## Problem to work on:
Only one stretch of the records below should be repeated. It starts with the line containing "chown root:root /etc/security/opasswd" and goes on through the line containing "A file/folder can", exactly as written.

Stored data entries
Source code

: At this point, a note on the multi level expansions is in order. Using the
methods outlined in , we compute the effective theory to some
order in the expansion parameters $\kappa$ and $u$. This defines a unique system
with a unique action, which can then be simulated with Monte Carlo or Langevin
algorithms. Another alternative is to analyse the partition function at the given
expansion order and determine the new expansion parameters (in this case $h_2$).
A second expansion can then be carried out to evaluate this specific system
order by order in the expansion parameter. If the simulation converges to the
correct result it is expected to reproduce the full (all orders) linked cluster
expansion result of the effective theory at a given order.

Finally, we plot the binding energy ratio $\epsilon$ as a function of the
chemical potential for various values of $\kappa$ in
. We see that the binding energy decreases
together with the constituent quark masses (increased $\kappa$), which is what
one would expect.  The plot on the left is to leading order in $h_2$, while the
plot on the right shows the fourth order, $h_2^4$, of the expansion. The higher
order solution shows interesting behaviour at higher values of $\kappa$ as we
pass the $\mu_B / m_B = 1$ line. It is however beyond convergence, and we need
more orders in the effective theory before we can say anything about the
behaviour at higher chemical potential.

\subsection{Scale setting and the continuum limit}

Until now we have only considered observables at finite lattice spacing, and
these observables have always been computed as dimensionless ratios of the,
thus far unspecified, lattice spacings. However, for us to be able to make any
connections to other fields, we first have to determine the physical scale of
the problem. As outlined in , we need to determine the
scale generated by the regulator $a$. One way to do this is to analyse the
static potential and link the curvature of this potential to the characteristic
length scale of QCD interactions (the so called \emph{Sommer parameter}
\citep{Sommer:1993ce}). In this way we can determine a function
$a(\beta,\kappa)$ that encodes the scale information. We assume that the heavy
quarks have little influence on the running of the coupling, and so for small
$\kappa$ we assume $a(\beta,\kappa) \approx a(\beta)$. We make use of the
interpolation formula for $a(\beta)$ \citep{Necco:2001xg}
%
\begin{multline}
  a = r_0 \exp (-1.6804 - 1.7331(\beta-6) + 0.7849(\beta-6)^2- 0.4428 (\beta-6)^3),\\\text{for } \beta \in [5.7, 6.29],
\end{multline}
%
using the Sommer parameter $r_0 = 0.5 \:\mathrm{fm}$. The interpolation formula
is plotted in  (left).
---
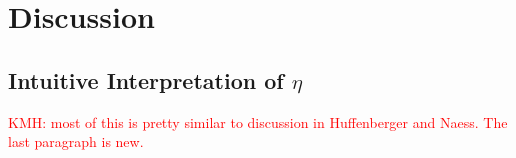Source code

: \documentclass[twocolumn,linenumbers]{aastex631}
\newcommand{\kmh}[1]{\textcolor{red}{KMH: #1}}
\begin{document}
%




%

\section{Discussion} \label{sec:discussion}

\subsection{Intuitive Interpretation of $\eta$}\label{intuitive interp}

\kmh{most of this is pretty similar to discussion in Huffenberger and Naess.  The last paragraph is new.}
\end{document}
...
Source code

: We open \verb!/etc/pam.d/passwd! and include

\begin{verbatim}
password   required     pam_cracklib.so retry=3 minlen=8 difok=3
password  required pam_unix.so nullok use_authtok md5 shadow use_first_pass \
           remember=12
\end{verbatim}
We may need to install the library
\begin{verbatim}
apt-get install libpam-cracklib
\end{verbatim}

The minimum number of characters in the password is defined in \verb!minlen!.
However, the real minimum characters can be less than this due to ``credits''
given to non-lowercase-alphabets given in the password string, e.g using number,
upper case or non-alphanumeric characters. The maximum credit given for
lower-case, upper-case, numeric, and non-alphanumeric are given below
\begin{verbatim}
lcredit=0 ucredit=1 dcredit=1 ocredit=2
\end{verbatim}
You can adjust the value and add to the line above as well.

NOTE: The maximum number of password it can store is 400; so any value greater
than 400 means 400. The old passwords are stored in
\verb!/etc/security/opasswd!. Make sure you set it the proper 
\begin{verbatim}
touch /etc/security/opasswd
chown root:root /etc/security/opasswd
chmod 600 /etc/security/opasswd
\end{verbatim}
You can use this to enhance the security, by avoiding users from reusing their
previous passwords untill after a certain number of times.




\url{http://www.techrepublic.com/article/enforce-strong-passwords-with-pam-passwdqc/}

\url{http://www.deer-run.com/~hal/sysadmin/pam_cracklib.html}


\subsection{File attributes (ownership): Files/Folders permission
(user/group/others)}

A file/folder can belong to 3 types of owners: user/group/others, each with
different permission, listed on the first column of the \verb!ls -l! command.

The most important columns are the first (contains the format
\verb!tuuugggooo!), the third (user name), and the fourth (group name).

## Finished exercise:
chown root:root /etc/security/opasswd
chmod 600 /etc/security/opasswd
\end{verbatim}
You can use this to enhance the security, by avoiding users from reusing their
previous passwords untill after a certain number of times.




\url{http://www.techrepublic.com/article/enforce-strong-passwords-with-pam-passwdqc/}

\url{http://www.deer-run.com/~hal/sysadmin/pam_cracklib.html}


\subsection{File attributes (ownership): Files/Folders permission
(user/group/others)}

A file/folder can belong to 3 types of owners: user/group/others, each with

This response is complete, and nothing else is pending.